The Federal Government’s recently released Discussion Paper on ‘Reform of the Federation’ almost entirely overlooks local government, says Dr Bligh Grant of the Australian Centre of Excellence for Local Government at the University of Technology, Sydney.
“The absence is remarkable, and is a blight on the whole document,” says Dr Grant, who has researched local government in Australia at UTS and at the University of New England.
“The only real mention of local government in the document is in Chapter 5: ‘Federal Financial Relations’, and then only in a sidebar text box. It asserts that ‘own-source revenue accounts for about 90 per cent of total local government revenue nationally’ and that ‘the options [for fiscal reform] are not intended to foreshadow any potential changes to local governments’ funding arrangements’.
“This is highly misleading. The extent of local government self-funding varies radically across Australia, as does the self-funding by the states and territories. The majority of local governments in regional, rural and remote areas are heavily dependent on funds from both state and federal governments to provide a range of basic services, not just roads. Also, the Abbott Government has already eliminated the indexing of Financial Assistance Grants (FAGs) to local government – we are going backwards”.
Dr Grant noted that in a recent visit to Canberra head of ALGA Troy Pickard pointed out that the sector would be short of $925 million over 2017-18 as a result of changes to local government funding. Mr Pickard, mayor of Joondalup in Perth’s northern suburbs, has been a trenchant critic of the reduction in FAGs, which have for years been used as a financial backstop to allow councils to access money from Canberra for a range of services they provide to communities.

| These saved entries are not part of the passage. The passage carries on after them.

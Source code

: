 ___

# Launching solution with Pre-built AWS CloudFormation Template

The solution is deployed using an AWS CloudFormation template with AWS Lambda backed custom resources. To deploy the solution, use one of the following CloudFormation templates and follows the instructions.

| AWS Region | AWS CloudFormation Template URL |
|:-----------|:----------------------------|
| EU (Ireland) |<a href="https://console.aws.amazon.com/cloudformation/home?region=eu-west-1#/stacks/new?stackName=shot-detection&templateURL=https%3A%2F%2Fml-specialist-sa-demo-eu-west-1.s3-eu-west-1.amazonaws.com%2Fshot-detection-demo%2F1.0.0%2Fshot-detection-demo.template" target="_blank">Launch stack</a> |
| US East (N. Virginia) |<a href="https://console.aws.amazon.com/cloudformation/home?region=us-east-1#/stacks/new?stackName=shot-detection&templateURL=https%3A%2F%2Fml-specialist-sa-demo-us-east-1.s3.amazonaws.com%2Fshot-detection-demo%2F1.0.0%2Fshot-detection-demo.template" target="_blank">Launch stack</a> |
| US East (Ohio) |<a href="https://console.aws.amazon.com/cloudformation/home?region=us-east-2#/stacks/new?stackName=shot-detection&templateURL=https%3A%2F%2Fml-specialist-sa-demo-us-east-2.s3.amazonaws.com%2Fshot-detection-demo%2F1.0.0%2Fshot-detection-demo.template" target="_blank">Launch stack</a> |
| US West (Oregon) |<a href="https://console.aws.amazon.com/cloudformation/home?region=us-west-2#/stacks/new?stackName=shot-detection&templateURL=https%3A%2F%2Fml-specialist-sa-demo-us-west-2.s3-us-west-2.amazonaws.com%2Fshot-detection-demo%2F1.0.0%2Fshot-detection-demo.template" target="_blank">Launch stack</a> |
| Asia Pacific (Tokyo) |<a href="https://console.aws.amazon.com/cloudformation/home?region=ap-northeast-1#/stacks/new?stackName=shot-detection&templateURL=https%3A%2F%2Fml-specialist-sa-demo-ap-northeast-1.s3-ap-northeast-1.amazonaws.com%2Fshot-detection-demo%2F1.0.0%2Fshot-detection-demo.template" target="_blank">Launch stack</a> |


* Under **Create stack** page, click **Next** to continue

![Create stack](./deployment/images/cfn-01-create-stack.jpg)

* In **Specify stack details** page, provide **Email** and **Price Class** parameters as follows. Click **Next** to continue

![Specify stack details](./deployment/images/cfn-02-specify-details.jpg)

Portfolio and machinery of government changes under the current government have also stripped the local government sector of a dedicated federal minister to champion its cause.
The Discussion Paper, which was released in late June, is intended as a draft of the final White Paper, which the Government has promised by the end of the year.
“The Discussion Paper canvasses six options for reform of Australia’s fiscal federalism: three to address Vertical Fiscal Imbalance (VFI) and three to change Horizontal Fiscal Equalisation (HFE),” says Dr Grant. “We can discuss the merits of these in regards to the states but noticeably absent from these possible reforms is any mention of local government”.
“Make no mistake about it. Local government is, at present, off the table in the current considerations of reforming the federation. Beyond their own revenue-raising powers local governments will become supplicants of the states, even more so than they are at the moment.
“The Discussion Paper gives short shrift to a genuine debate about reforming the Federation, ignoring long-standing arguments about regionalism, localism and even the possibility for more states, as part of a strategic vision for Australia’s Federation.”